Take, for example, Kerry’s stance with respect to Bosnia. Speaking out in favor of the Clinton administration plans, and in opposition to congressional Republicans’ attempts to block the deployment of U.S. troops to Bosnia as part of the Dayton peace accord, Kerry maintained that he contemplated “only keeping troops in Bosnia for so long as the parties continue to opt for peace over war.”
In that same speech, Kerry also laid out the distinction between the defense of vital U.S. national interests, and broader humanitarian objectives. “Some Members assert that there is no vital national interest in Bosnia,” but that, he went on, “is the wrong test to apply to Bosnia.”
“Our vital national interests are our territorial integrity, our political system and ideology, our economic security, and our way of life… [L]et us say up front, in this conflict, in this effort, in this mission, they are not at stake. That is not what is at issue here.”
“Whether vital national security interests are at stake is the right question to ask… if you are deciding whether or not to send troops to war, it is not the right question to ask when you are being asked to participate in a multilateral, internationally sanctioned effort to keep the peace…”
In short, Senator Kerry sees the U.S. military both as an effective tool for promoting change abroad and as a stabilizing force in post‐conflict settings. He has argued that the U.S. military should be deployed in places and in ways that are not directly related to defending America’s vital interests. Relieved of the need to justify military actions according to those constraints, the world could see an even more frequent recourse to the use of force under Kerry than it did under Clinton or Bush, with the notable caveat that he will be constrained (at least temporarily) by the available military resources at hand.
On the other hand, John Kerry voted against the authorization to use force in the first Gulf War. He was harshly critical of the Reagan administration’s interventions in Nicaragua and El Salvador.
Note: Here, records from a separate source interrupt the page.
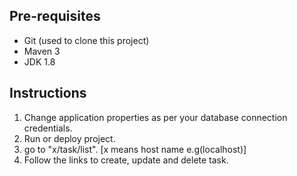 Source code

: Pre-requisites
------------------------------------

- Git (used to clone this project)
- Maven 3
- JDK 1.8

Instructions
------------------------------------

1. Change application properties as per your database connection credentials.
2. Run or deploy project.
3. go to "x/task/list". [x means host name e.g(localhost)]
4. Follow the links to create, update and delete task.
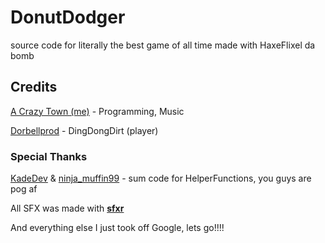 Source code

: # DonutDodger

source code for literally the best game of all time
made with HaxeFlixel da bomb

## Credits

[A Crazy Town (me)](https://twitter.com/ACrazyTown) - Programming, Music

[Dorbellprod](https://twitter.com/Dorbellprod) - DingDongDirt (player)

### Special Thanks

[KadeDev](https://twitter.com/KadeDeveloper) & [ninja_muffin99](https://twitter.com/ninja_muffin99) - sum code for HelperFunctions, you guys are pog af

All SFX was made with [**sfxr**](https://www.drpetter.se/project_sfxr.html)

And everything else I just took off Google, lets go!!!! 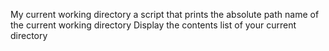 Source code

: My current working directory
a script that prints the absolute path name of the current working directory
Display the contents list of your current directory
Concerning the use of force, he seems to have combined the cautious worldview of his diplomat father with an underlying skepticism, and even cynicism, of a chastened ex‐soldier.
Perhaps the clearest indication of those sentiments came through in a speech at the New York University on September 20, 2004, when Kerry began to distance himself from the humanitarian justification for waging war on Iraq. He said: “Saddam Hussein was a brutal dictator who deserves his own special place in hell. But that was not, in itself, a reason to go to war.”
That seems to suggest that threat‐as in, was Hussein a threat to the United States? — is still a, if not the, determining factor in whether a President Kerry would choose to send forces into combat. But it is merely a suggestion.
John Kerry must make it clear. He owes it to the voters to explain the criteria that he would use as president in deciding when to unleash America’s military power. Wielding this power, or even threatening to do so, in order to spread democracy, halt humanitarian crises, or punish cruel dictators, represents a dramatic departure from America’s founding principles. At a minimum, you would think that embarking on such a fundamental reorientation of U.S. policy would merit an extended debate, one that could not be confined to three 90‐minute, stage‐managed affairs. The reason why this national discussion has yet to take place may be partly explained by the uncertainties surrounding Kerry’s views.